_Exercise objective_
Copy exactly, and only, the lines from the one containing "Network-related failures (retryable)" through the last line of the records below.

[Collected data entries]
>>>

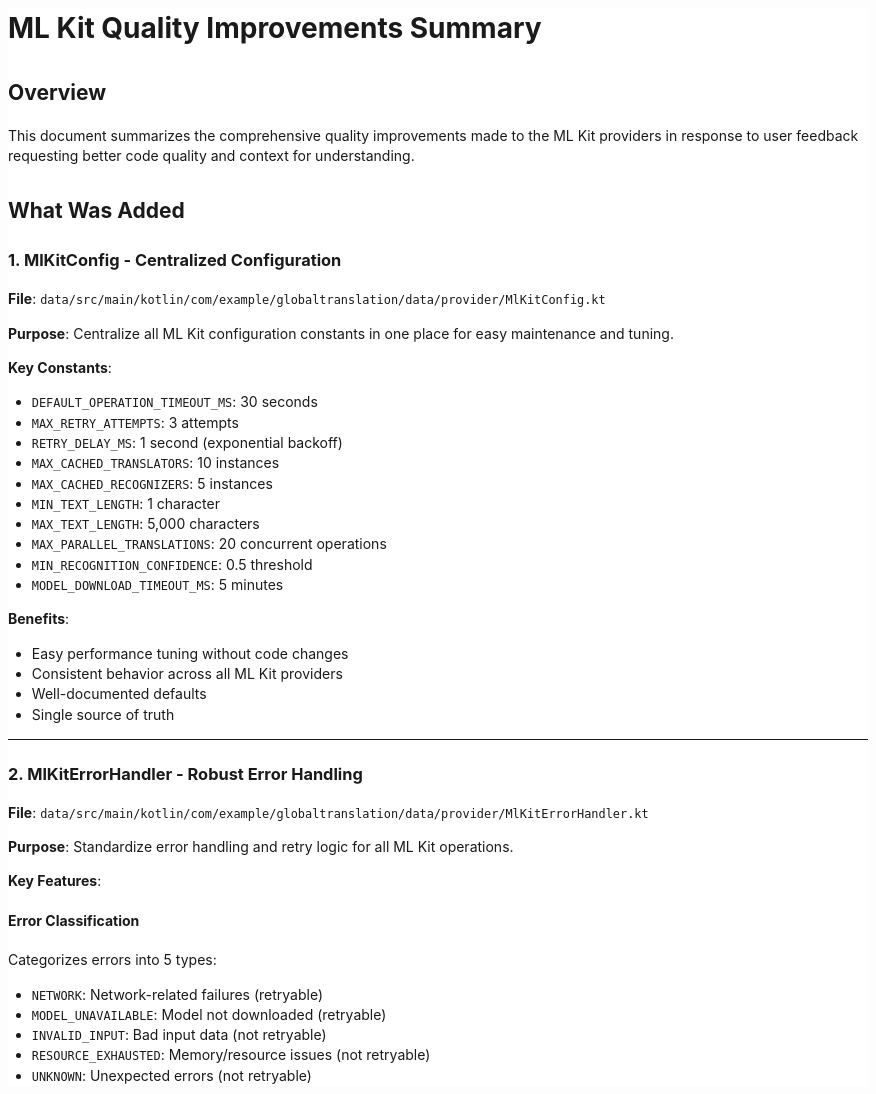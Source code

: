 # ML Kit Quality Improvements Summary

## Overview

This document summarizes the comprehensive quality improvements made to the ML Kit providers in response to user feedback requesting better code quality and context for understanding.

## What Was Added

### 1. MlKitConfig - Centralized Configuration

**File**: `data/src/main/kotlin/com/example/globaltranslation/data/provider/MlKitConfig.kt`

**Purpose**: Centralize all ML Kit configuration constants in one place for easy maintenance and tuning.

**Key Constants**:
- `DEFAULT_OPERATION_TIMEOUT_MS`: 30 seconds
- `MAX_RETRY_ATTEMPTS`: 3 attempts
- `RETRY_DELAY_MS`: 1 second (exponential backoff)
- `MAX_CACHED_TRANSLATORS`: 10 instances
- `MAX_CACHED_RECOGNIZERS`: 5 instances
- `MIN_TEXT_LENGTH`: 1 character
- `MAX_TEXT_LENGTH`: 5,000 characters
- `MAX_PARALLEL_TRANSLATIONS`: 20 concurrent operations
- `MIN_RECOGNITION_CONFIDENCE`: 0.5 threshold
- `MODEL_DOWNLOAD_TIMEOUT_MS`: 5 minutes

**Benefits**:
- Easy performance tuning without code changes
- Consistent behavior across all ML Kit providers
- Well-documented defaults
- Single source of truth

---

### 2. MlKitErrorHandler - Robust Error Handling

**File**: `data/src/main/kotlin/com/example/globaltranslation/data/provider/MlKitErrorHandler.kt`

**Purpose**: Standardize error handling and retry logic for all ML Kit operations.

**Key Features**:

#### Error Classification
Categorizes errors into 5 types:
- `NETWORK`: Network-related failures (retryable)
- `MODEL_UNAVAILABLE`: Model not downloaded (retryable)
- `INVALID_INPUT`: Bad input data (not retryable)
- `RESOURCE_EXHAUSTED`: Memory/resource issues (not retryable)
- `UNKNOWN`: Unexpected errors (not retryable)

<<<

_Your solution_
- `NETWORK`: Network-related failures (retryable)
- `MODEL_UNAVAILABLE`: Model not downloaded (retryable)
- `INVALID_INPUT`: Bad input data (not retryable)
- `RESOURCE_EXHAUSTED`: Memory/resource issues (not retryable)
- `UNKNOWN`: Unexpected errors (not retryable)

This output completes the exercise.